You’re getting ready to launch a new program or initiative. You’ve brainstormed the creative elements. You’ve put together the team that will run it. You’ve even begun to develop the marketing concept (you may not call it the "marketing concept," but you’re developing it). The real question? Have you decided what you will call "success"? Huh?
Right after a couple other key questions (What business are you in? and Who is your customer?), this is a huge question. Without spending the proper time analyzing what "success" will look like, you can spend a lot of time ramping up to do something that is irrelevant or even counterproductive.

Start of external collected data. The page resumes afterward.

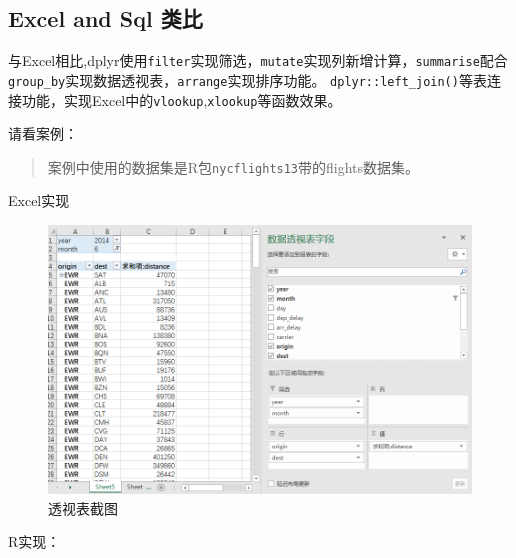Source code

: \documentclass[
]{book}
\begin{document}
\hypertarget{dplyr:difference-of-sql}{%
\subsection{Excel and Sql 类比}\label{dplyr:difference-of-sql}}

与Excel相比,dplyr使用\texttt{filter}实现筛选，\texttt{mutate}实现列新增计算，\texttt{summarise}配合\texttt{group\_by}实现数据透视表，\texttt{arrange}实现排序功能。
\texttt{dplyr::left\_join()}等表连接功能，实现Excel中的\texttt{vlookup},\texttt{xlookup}等函数效果。

请看案例：

\begin{quote}
案例中使用的数据集是R包\texttt{nycflights13}带的flights数据集。
\end{quote}

Excel实现

\begin{figure}
\centering
\includegraphics{./picture/data-table/01picture.png}
\caption{透视表截图}
\end{figure}

R实现：
\end{document}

This is really important right now. Without this understanding your chances of connecting with the customer are very low. On this point I love the thinking over at Mavericks at Work. Bill Taylor’s got an interesting take on just this topic, writing about how winning companies are coming to terms with "the new logic of competition in a world defined by overcapacity,
oversupply, and utter sensory overload." Know anything about overcapacity? How about oversupply or sensory overload? Look around! Those realities aren’t confined to any one industry! They’re in ours as well.
What if you defined success more completely than "launching the new product"? What if you really drilled down and developed a more detailed understanding of success? For example, look at this line from Taylor’s piece on the power of customer connections:
Success today…is not just about price, quality, and
features—selling pure economic value. It is about passion, energy,
identity—sharing your values with customers.
I guess the question today is, "Can you really succeed without defining success to this level?"